PROVIDED INFORMATION »
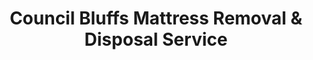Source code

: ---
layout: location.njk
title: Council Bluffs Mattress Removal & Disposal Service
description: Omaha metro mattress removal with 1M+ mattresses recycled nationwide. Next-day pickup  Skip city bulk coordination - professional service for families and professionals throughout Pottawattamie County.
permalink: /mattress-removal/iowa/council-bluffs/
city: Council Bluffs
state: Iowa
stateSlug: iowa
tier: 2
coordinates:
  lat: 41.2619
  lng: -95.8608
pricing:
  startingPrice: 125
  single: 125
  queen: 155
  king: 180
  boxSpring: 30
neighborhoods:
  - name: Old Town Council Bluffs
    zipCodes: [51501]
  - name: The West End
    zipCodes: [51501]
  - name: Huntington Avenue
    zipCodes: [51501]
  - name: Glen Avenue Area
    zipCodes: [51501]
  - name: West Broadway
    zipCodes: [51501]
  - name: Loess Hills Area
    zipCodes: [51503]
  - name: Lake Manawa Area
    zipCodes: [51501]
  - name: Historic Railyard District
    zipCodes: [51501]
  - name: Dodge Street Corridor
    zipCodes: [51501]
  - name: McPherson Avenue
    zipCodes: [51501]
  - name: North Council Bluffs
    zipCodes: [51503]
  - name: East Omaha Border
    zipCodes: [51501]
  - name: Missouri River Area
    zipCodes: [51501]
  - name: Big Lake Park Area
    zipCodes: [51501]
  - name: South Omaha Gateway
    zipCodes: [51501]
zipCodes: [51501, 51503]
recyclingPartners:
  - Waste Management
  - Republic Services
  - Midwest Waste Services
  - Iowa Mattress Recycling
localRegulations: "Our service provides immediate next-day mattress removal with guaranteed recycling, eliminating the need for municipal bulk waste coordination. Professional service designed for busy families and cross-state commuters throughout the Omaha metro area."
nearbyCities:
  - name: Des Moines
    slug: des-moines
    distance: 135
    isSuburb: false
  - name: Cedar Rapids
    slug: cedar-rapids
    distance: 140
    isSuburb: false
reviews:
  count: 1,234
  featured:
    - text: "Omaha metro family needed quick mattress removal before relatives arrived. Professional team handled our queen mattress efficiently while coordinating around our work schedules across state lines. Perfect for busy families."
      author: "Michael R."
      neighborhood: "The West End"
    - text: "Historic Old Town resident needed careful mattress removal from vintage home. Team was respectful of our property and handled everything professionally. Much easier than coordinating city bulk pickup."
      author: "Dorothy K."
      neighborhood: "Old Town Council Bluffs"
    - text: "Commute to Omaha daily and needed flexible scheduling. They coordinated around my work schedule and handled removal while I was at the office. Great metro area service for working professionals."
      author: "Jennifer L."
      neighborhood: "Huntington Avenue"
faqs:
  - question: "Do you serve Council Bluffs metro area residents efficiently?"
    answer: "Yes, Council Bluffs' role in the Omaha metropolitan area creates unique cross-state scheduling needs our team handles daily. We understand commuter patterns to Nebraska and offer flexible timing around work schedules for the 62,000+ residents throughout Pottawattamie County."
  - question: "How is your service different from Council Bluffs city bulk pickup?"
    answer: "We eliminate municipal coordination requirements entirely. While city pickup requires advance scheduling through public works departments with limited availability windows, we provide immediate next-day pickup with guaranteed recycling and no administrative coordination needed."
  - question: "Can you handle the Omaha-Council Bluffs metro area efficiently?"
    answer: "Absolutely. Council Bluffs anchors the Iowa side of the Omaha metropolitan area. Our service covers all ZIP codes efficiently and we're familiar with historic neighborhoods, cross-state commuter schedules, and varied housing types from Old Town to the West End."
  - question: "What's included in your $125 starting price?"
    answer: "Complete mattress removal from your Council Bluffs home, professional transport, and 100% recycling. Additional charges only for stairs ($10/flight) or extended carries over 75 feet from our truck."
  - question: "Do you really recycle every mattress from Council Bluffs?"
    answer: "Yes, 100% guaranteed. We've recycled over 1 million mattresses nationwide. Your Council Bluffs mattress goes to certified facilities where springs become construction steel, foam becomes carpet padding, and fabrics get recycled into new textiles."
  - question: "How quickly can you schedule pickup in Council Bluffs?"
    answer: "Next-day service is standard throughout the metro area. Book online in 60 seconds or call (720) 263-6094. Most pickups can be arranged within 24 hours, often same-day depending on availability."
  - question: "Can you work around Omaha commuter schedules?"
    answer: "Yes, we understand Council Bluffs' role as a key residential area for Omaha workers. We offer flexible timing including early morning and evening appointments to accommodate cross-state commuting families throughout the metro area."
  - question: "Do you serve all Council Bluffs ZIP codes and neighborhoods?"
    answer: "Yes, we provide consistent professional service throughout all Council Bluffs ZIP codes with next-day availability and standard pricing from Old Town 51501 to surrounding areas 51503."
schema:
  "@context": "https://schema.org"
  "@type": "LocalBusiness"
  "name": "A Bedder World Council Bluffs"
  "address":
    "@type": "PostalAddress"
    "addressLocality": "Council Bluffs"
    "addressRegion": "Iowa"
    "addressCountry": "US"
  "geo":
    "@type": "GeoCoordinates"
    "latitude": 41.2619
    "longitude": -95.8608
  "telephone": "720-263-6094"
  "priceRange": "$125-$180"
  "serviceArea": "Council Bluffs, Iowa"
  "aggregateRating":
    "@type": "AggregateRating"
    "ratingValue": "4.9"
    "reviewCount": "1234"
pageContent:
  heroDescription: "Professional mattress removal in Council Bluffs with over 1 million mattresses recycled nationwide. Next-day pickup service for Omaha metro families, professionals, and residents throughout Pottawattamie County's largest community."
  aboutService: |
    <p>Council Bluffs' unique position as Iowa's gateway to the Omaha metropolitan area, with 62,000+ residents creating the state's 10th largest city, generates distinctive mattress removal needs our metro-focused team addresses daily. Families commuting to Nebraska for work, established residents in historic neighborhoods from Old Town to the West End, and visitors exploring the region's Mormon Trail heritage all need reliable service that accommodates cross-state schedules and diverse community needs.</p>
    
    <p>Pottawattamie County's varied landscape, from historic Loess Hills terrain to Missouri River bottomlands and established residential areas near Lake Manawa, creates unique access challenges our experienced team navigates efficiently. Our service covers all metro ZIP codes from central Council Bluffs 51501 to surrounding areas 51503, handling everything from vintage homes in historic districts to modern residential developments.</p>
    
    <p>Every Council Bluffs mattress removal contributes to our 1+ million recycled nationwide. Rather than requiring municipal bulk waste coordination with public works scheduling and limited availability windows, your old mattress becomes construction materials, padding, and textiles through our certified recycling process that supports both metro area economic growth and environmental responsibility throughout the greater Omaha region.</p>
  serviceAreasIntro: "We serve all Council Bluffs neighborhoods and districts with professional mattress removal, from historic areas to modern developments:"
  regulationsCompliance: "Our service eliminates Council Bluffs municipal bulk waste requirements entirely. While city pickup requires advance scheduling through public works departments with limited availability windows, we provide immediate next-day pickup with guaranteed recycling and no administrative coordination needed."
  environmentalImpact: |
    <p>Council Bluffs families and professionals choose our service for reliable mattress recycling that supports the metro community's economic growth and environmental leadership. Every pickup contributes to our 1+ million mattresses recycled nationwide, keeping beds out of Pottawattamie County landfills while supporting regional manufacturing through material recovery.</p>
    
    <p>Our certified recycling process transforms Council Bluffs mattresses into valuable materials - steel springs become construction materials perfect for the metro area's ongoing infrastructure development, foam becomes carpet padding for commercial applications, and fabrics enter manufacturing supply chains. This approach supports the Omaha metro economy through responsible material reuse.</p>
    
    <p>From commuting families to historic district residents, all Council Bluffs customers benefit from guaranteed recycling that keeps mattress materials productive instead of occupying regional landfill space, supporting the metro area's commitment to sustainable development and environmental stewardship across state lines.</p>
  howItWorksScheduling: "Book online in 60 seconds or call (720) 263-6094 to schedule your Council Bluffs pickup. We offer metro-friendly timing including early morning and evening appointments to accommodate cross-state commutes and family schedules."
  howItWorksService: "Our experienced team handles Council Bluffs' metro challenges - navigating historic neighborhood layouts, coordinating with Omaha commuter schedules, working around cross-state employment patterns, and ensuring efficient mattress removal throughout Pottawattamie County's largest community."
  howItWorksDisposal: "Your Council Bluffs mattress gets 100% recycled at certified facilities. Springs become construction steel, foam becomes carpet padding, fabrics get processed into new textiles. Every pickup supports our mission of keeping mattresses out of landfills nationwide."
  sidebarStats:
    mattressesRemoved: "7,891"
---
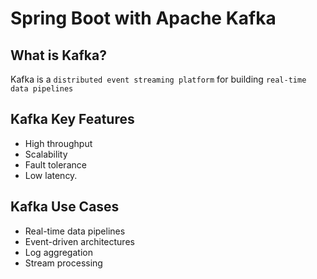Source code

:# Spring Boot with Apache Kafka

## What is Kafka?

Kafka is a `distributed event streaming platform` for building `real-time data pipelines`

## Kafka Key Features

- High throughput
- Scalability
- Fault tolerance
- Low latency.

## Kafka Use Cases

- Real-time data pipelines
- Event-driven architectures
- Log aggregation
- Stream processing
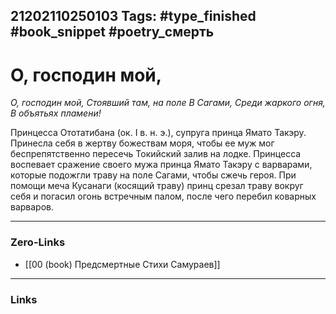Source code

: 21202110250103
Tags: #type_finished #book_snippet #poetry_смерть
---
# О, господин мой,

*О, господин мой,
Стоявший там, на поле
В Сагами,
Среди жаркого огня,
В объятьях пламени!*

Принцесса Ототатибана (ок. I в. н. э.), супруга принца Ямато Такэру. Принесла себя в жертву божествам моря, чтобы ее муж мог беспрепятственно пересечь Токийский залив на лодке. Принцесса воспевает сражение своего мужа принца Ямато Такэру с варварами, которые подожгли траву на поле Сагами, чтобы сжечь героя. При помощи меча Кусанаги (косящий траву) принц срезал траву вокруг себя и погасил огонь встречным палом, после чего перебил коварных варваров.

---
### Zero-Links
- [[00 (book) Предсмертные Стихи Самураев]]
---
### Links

EXERCISE BRIEF » Every line of the listing that holds "offer" should be found and copied.

ANSWER FOR THE TASK »
    answer: "Yes, Council Bluffs' role in the Omaha metropolitan area creates unique cross-state scheduling needs our team handles daily. We understand commuter patterns to Nebraska and offer flexible timing around work schedules for the 62,000+ residents throughout Pottawattamie County."
    answer: "Yes, we understand Council Bluffs' role as a key residential area for Omaha workers. We offer flexible timing including early morning and evening appointments to accommodate cross-state commuting families throughout the metro area."
  howItWorksScheduling: "Book online in 60 seconds or call (720) 263-6094 to schedule your Council Bluffs pickup. We offer metro-friendly timing including early morning and evening appointments to accommodate cross-state commutes and family schedules."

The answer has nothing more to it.